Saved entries
Content starts
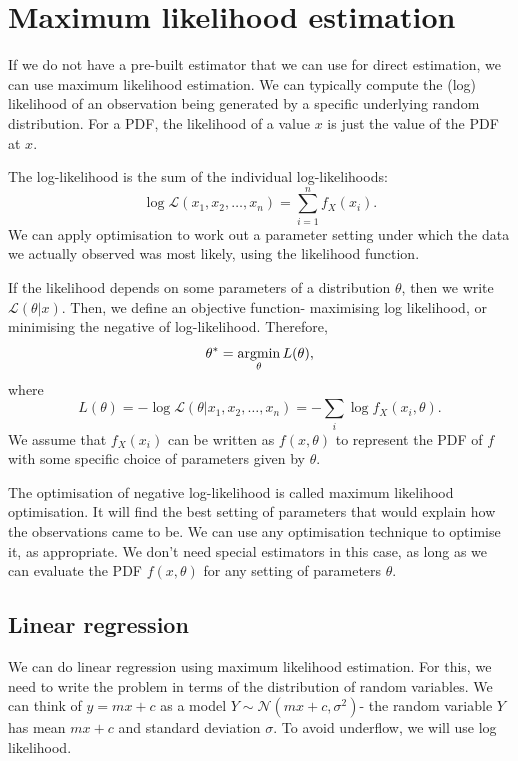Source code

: \documentclass[a4paper, openany]{memoir}
\begin{document}
\section{Maximum likelihood estimation}
If we do not have a pre-built estimator that we can use for direct estimation, we can use maximum likelihood estimation. We can typically compute the (log) likelihood of an observation being generated by a specific underlying random distribution. For a PDF, the likelihood of a value $x$ is just the value of the PDF at $x$.

The log-likelihood is the sum of the individual log-likelihoods:
\[\log \mathcal{L}(x_1, x_2, \dots, x_n) = \sum_{i=1}^n f_X(x_i).\]
We can apply optimisation to work out a parameter setting under which the data we actually observed was most likely, using the likelihood function.

If the likelihood depends on some parameters of a distribution $\theta$, then we write $\mathcal{L}(\theta|x)$. Then, we define an objective function- maximising log likelihood, or minimising the negative of log-likelihood. Therefore,
\[\theta^* = \operatornamewithlimits{arg min}_\theta L(\theta),\]
where
\[L(\theta) = -\log \mathcal{L}(\theta | x_1, x_2, \dots, x_n) = -\sum_i \log f_X(x_i, \theta).\]
We assume that $f_X(x_i)$ can be written as $f(x, \theta)$ to represent the PDF of $f$ with some specific choice of parameters given by $\theta$.

The optimisation of negative log-likelihood is called maximum likelihood optimisation. It will find the best setting of parameters that would explain how the observations came to be. We can use any optimisation technique to optimise it, as appropriate. We don't need special estimators in this case, as long as we can evaluate the PDF $f(x, \theta)$ for any setting of parameters $\theta$.

\subsection{Linear regression}
We can do linear regression using maximum likelihood estimation. For this, we need to write the problem in terms of the distribution of random variables. We can think of $y = mx + c$ as a model $Y \sim \mathcal{N}(mx + c, \sigma^2)$- the random variable $Y$ has mean $mx + c$ and standard deviation $\sigma$. To avoid underflow, we will use log likelihood.
\end{document}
Content ends
=== Exercise brief ===
Exact copy, no pictures: please print the data above once more.

=== Exercise response ===
Source code

: \documentclass[a4paper, openany]{memoir}
\begin{document}
\section{Maximum likelihood estimation}
If we do not have a pre-built estimator that we can use for direct estimation, we can use maximum likelihood estimation. We can typically compute the (log) likelihood of an observation being generated by a specific underlying random distribution. For a PDF, the likelihood of a value $x$ is just the value of the PDF at $x$.

The log-likelihood is the sum of the individual log-likelihoods:
\[\log \mathcal{L}(x_1, x_2, \dots, x_n) = \sum_{i=1}^n f_X(x_i).\]
We can apply optimisation to work out a parameter setting under which the data we actually observed was most likely, using the likelihood function.

If the likelihood depends on some parameters of a distribution $\theta$, then we write $\mathcal{L}(\theta|x)$. Then, we define an objective function- maximising log likelihood, or minimising the negative of log-likelihood. Therefore,
\[\theta^* = \operatornamewithlimits{arg min}_\theta L(\theta),\]
where
\[L(\theta) = -\log \mathcal{L}(\theta | x_1, x_2, \dots, x_n) = -\sum_i \log f_X(x_i, \theta).\]
We assume that $f_X(x_i)$ can be written as $f(x, \theta)$ to represent the PDF of $f$ with some specific choice of parameters given by $\theta$.

The optimisation of negative log-likelihood is called maximum likelihood optimisation. It will find the best setting of parameters that would explain how the observations came to be. We can use any optimisation technique to optimise it, as appropriate. We don't need special estimators in this case, as long as we can evaluate the PDF $f(x, \theta)$ for any setting of parameters $\theta$.

\subsection{Linear regression}
We can do linear regression using maximum likelihood estimation. For this, we need to write the problem in terms of the distribution of random variables. We can think of $y = mx + c$ as a model $Y \sim \mathcal{N}(mx + c, \sigma^2)$- the random variable $Y$ has mean $mx + c$ and standard deviation $\sigma$. To avoid underflow, we will use log likelihood.
\end{document}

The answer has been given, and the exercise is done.